With that done, he retrieved his bags off the carousel and headed out. A man with a gray and brown beard seemed to be eyeballing him.
"You're Jack Ryan?"
"You must be Tom Sharp."
"Correct. Let me help you with your bags." Why people did this, Ryan didn't know, though on reflection, he'd done it himself often enough, and the Brits were the world champions at good manners.
"And you are?" Ryan asked.
"Station Chief Rome," Sharp replied. "C called to say you were coming in, Sir John, and that I ought to meet you personally."

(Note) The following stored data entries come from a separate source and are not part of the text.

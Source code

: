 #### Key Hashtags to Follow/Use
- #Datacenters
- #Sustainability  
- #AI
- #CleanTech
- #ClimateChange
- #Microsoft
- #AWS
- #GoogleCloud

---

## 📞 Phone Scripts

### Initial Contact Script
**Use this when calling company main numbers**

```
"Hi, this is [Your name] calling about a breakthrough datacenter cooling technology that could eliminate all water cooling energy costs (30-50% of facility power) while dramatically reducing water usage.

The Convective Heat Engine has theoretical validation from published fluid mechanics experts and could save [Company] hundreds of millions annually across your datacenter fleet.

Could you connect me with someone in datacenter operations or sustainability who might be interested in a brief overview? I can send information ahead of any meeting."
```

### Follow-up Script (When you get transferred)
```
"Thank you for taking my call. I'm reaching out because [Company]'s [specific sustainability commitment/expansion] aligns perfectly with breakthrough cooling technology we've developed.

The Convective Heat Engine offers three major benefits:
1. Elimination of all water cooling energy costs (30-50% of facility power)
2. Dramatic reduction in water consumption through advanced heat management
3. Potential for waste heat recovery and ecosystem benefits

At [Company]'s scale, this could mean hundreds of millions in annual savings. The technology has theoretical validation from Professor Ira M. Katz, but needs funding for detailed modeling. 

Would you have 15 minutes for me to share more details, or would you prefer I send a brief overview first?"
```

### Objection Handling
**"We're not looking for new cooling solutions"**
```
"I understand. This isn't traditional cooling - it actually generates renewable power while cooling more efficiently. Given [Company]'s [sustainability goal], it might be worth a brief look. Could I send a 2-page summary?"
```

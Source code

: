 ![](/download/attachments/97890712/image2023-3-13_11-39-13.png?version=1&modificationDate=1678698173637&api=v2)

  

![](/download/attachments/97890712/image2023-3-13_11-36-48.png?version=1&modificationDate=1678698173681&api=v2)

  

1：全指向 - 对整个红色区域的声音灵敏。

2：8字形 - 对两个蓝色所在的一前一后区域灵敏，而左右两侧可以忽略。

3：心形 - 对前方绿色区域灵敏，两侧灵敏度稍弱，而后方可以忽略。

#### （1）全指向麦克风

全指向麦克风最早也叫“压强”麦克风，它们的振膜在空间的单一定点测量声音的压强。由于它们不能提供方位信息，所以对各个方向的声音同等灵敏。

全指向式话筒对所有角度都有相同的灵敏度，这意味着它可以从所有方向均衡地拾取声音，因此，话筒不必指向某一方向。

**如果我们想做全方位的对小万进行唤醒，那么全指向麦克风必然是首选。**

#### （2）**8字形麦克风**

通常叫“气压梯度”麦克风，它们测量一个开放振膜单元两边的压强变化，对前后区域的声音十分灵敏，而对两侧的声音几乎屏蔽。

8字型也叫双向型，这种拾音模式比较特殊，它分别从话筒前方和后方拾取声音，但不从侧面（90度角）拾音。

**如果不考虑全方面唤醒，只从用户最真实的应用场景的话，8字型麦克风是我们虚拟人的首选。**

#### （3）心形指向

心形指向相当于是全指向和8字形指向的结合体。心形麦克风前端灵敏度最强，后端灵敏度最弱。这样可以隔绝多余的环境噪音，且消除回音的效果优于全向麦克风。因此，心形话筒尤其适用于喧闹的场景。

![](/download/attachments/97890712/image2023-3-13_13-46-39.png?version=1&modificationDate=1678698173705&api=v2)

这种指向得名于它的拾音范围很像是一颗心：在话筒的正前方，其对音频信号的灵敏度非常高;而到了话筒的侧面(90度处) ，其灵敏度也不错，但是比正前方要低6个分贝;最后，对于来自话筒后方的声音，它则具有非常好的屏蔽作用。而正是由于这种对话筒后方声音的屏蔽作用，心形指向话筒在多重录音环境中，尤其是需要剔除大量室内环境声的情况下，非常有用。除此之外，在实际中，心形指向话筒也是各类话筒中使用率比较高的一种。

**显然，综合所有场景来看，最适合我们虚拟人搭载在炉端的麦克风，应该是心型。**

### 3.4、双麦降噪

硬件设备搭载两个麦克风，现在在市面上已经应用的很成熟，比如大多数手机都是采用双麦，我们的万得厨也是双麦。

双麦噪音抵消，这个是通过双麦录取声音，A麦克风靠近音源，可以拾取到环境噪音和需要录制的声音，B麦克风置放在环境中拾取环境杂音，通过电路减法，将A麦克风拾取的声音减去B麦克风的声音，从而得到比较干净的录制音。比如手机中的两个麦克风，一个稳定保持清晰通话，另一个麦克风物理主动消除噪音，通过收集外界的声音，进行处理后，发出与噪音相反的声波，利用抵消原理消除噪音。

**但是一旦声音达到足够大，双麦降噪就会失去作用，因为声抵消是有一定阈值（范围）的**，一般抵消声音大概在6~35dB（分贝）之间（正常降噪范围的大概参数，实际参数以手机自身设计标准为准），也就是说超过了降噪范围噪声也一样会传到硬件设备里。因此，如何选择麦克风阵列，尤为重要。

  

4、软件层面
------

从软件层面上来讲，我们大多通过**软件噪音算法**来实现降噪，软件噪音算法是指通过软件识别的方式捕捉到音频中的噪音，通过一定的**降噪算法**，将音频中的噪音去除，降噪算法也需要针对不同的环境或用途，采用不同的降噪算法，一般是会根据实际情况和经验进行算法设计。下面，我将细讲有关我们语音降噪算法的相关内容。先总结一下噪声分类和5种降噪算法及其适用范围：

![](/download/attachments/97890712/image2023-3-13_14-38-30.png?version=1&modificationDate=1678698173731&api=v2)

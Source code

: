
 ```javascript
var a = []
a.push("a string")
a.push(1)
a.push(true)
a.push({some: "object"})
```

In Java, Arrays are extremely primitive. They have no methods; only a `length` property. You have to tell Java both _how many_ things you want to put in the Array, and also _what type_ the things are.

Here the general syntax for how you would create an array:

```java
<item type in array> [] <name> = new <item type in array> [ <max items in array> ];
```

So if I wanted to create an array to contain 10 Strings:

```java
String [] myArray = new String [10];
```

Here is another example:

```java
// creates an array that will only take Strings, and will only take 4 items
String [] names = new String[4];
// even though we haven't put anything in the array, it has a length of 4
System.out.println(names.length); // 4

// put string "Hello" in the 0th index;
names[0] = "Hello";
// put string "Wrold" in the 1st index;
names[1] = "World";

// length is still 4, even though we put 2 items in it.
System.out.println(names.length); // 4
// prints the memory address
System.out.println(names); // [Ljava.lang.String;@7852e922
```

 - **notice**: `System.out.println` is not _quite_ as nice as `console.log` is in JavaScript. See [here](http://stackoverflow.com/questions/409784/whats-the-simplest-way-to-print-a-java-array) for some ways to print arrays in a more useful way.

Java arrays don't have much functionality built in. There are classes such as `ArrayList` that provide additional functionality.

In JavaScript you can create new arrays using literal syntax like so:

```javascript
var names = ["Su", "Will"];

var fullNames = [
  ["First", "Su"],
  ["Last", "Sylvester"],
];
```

"Good of Basil," Jack thought out loud.
Sharp's car was, in this case, a Bentley sedan, bronze in color, with left-hand driver's seat in deference to the fact that they were in a barbarian country.
"Nice wheels, fella."
"My cover is Deputy Chief of Mission," Sharp explained. "I could have had a Ferrari, but it seemed a little too ostentatious. I do little actual field work, you see, just administrative things. I actually am the DCM of the embassy. Too much diplomatic work—that can drive one mad."
"How's Italy?"
"Lovely place, lovely people. Not terribly well organized. They say we Brits muddle through things, but we're bloody Prussians compared to this lot."
"Their cops?"
"Quite good, actually. Several different police forces. Best of the lot are the Carabinieri, paramilitary police of the central government. Some of them are excellent. Down in Sicily they're trying to get a handle on the Mafia—pig of a job that is, but, you know, eventually I think they will succeed."
"You briefed in on why they sent me down?"
"Some people think Yuriy Vladimirovich wants to kill the Pope? That's what my telex said."